[Stored data]
*** Block opens ***

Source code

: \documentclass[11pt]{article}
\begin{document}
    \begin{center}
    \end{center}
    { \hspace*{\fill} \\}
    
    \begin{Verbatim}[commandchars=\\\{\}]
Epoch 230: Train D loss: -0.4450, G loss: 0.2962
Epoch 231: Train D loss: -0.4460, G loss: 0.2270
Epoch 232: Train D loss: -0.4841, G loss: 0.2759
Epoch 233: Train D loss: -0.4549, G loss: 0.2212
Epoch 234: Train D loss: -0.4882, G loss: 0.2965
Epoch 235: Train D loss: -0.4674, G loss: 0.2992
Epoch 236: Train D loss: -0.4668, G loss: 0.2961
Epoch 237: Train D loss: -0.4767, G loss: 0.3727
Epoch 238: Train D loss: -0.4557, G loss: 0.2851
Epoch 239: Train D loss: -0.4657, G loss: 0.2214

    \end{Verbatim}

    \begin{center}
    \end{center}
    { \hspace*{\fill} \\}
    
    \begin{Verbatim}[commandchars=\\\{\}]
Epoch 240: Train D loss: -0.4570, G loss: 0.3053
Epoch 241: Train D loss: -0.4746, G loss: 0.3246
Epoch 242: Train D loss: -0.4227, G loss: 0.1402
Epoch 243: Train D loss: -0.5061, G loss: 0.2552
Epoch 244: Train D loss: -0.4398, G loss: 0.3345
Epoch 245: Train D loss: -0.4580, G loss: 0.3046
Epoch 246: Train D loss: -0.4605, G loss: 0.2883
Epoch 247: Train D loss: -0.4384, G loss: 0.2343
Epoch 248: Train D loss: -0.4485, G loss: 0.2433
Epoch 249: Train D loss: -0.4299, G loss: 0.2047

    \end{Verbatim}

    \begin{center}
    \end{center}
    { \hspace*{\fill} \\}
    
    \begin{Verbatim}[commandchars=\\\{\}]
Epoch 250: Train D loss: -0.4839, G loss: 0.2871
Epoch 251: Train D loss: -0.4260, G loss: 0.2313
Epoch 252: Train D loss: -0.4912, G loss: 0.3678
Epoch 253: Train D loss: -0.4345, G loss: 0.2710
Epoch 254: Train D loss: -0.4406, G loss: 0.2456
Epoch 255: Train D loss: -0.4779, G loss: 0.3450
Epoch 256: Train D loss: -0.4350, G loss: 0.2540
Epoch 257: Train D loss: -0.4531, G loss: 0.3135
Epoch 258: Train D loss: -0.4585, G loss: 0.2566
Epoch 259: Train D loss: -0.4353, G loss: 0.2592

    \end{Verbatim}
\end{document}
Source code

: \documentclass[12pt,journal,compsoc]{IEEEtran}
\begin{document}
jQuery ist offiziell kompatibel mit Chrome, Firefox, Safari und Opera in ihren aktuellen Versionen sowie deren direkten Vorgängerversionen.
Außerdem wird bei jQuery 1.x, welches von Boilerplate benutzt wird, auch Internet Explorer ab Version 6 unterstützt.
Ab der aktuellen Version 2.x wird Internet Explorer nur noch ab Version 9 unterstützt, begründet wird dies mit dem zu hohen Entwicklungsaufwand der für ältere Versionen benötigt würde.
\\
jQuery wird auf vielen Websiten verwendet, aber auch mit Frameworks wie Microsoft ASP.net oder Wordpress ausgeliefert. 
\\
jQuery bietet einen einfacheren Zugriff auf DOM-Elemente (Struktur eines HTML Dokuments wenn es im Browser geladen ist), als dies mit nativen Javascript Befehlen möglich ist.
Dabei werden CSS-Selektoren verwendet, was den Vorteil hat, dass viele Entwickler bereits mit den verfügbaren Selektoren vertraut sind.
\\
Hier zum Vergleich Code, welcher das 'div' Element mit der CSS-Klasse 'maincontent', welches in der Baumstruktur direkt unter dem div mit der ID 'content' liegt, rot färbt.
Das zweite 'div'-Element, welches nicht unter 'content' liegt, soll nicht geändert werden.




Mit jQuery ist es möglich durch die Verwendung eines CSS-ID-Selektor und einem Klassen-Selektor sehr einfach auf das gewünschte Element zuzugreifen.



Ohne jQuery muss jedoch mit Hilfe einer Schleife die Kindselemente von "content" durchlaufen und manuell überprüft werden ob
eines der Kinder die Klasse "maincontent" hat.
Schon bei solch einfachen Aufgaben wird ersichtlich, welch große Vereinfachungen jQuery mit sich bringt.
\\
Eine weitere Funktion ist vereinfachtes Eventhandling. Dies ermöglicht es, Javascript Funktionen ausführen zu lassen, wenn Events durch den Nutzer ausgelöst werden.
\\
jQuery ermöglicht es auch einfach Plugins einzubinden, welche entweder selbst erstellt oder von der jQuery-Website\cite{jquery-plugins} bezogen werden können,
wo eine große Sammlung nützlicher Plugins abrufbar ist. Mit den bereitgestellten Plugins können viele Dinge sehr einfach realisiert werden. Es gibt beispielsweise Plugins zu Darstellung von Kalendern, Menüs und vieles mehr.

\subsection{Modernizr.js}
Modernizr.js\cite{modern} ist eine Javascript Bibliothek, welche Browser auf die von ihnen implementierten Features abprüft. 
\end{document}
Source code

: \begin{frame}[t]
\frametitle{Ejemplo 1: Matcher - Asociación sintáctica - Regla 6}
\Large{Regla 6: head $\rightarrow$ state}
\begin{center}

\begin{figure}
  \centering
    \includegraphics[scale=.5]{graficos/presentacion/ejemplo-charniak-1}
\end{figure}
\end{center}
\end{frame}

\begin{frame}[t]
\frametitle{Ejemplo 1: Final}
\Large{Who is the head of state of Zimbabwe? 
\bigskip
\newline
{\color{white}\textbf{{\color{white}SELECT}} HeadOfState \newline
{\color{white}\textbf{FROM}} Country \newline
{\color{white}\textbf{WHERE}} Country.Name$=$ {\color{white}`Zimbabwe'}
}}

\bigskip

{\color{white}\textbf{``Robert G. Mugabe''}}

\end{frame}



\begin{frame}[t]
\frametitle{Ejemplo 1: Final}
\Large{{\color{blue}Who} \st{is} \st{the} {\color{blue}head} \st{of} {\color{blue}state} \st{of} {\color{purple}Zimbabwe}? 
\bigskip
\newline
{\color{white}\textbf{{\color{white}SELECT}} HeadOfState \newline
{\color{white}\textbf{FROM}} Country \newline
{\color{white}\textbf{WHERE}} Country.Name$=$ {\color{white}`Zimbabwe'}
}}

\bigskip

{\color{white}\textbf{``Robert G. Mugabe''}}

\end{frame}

*** Block closes ***

*Task directions*
Among the entries above, identify all lines with "wenn" and copy them.

*Written response*
jQuery bietet einen einfacheren Zugriff auf DOM-Elemente (Struktur eines HTML Dokuments wenn es im Browser geladen ist), als dies mit nativen Javascript Befehlen möglich ist.
Eine weitere Funktion ist vereinfachtes Eventhandling. Dies ermöglicht es, Javascript Funktionen ausführen zu lassen, wenn Events durch den Nutzer ausgelöst werden.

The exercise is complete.